Semua bermula dari kata humanisme, berasal dari kata latin, humanis; manusia, dan isme berarti paham atau aliran. Kata humanisme sudah dipakai dari zaman romawi kuno sekitar 2000 tahun yang lalu, pengartian pada zaman itu iyalah kekuatan-kekuatan manusia dalam bentuk secara estetik sangat sempurna dengan sikap-sikapnya yang baik hati dan kemanusiaan. Kata ini kemudian mulai berkembang pada abad ke-14 di Italia, barang-barang seni terutama patung-patung manusia mulai diminati banyak orang. Akibatnya kata ini mulai menjadi pengaruh dalam kehidupan rohani di Eropa.

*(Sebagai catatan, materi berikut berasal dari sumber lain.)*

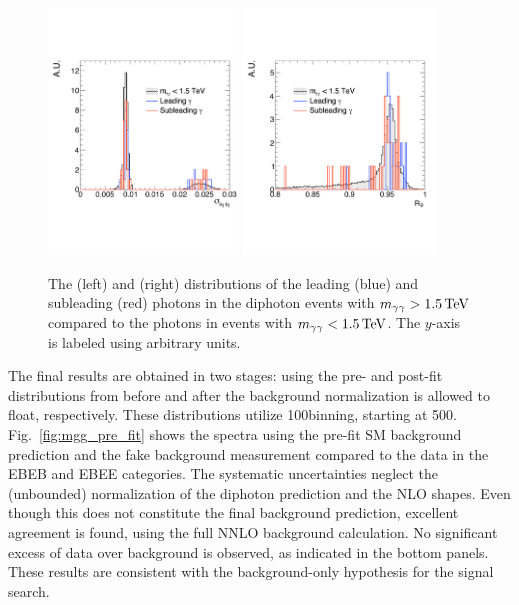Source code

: \begin{figure}[!hbt]
  \centering
  \includegraphics[width=0.45\textwidth]{figures/sieie_all_edit.pdf}
  \includegraphics[width=0.45\textwidth]{figures/R9_all_edit.pdf}
  \caption{The \sieie (left) and \rnine (right) distributions of the leading (blue) and subleading (red) photons in the diphoton events with $m_{\gamma\gamma}>1.5\,\text{Te\hspace{-.08em}V}$ compared to the photons in events with $m_{\gamma\gamma} < 1.5\,\text{Te\hspace{-.08em}V}$. The $y$-axis is labeled using arbitrary units.}
  \label{fig:high_mass_sieie_r9}
\end{figure}

The final results are obtained in two stages: using the pre- and post-fit \mgg distributions from before and after the background normalization is allowed to float, respectively. These distributions utilize 100\GeV binning, starting at 500\GeV. Fig.~\ref{fig:mgg_pre_fit} shows the \mgg spectra using the pre-fit SM background prediction and the fake background measurement compared to the data in the EBEB and EBEE categories. The systematic uncertainties neglect the (unbounded) normalization of the diphoton prediction and the NLO shapes. Even though this does not constitute the final background prediction, excellent agreement is found, using the full NNLO background calculation. No significant excess of data over background is observed, as indicated in the bottom panels. These results are consistent with the background-only hypothesis for the signal search.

Seiring berjalannya waktu, kata humanisme mulai memiliki banyak arti. Pada zaman renaissance   di abad 15 dan 16, terjadi pembaharuan religius di Eropa. Banyak teori-teori dan paham-paham baru yang lahir dikarenakan banyak orang-orang mencari alternatif untuk kebudayaan dan agama. Pada saat itu orang-orang meresapi satu-satunya budaya yang mereka kenal, yaitu kebudayaan Yunani dan Romawi yang mereka dewa-dewakan. Kemudian lahirlah "Anthropocentrism Humanism" karena datangnya rasionalisme yang tidak percaya akan adanya hukum alam yang mutlak. Rasionalisme inilah yang menjadi ibu dari gerakan renaissance. Gerakan ini memiliki misi membangun kembali citra manusia dari sangkar mitologi dan dogma. Renaissance ingin mengembalikkan kedaulatan manusia yang diambil oleh dewa-dewa dan hal-hal mistis sehingga hidup berpusat pada manusia bukannya pada Tuhan dan hal-hal supernatural lagi. Di zaman ini muncul sebuah semboyan "Sapere Aude !" yang berartikan beranilah pada nalarmu masing-masing. Semboyan ini menuntut agar kita manusia berani berfikir sendiri dan tidak pernah percaya pada sesuatu yang tidak bisa bertahan di hadapan nalar dan pikiran logis.

Akibatnya sampailah kita pada tahap pembelahan bentuk kata humanisme, menjadi humanisme moderat dan humanisme anti agama. Humanisme moderat menjunjung tinggi manusia dalam kemampuannya seperti kebaikan hati, kebebasan hati, akal budi, dan wawasan, sedangkan humanisme anti agama atau humanisme sekuler seperti namanya, menolak agama dalam pikiran logis manusia. Manusia di dalam paham ini menjadi terikat pada irasionalitas sehingga agama hanya dipandang menghambat jati diri manusia. Prinsip humanisme ini adalah segala dogma, ideology, tradisi, bahkan agama tidak bisa diterima begitu saja. Para humanis yang menganut paham humanisme ateistik memiliki dogma ateis bahwa alam semesta dan manusia tidak diciptakan tetapi ada secara bebas, bahwa manusia tidak bertanggung jawab kepada otoritas lain apa pun selain dirinya, dan bahwa kepercayaan kepada Tuhan menghambat perkembangan pribadi dan masyarakat.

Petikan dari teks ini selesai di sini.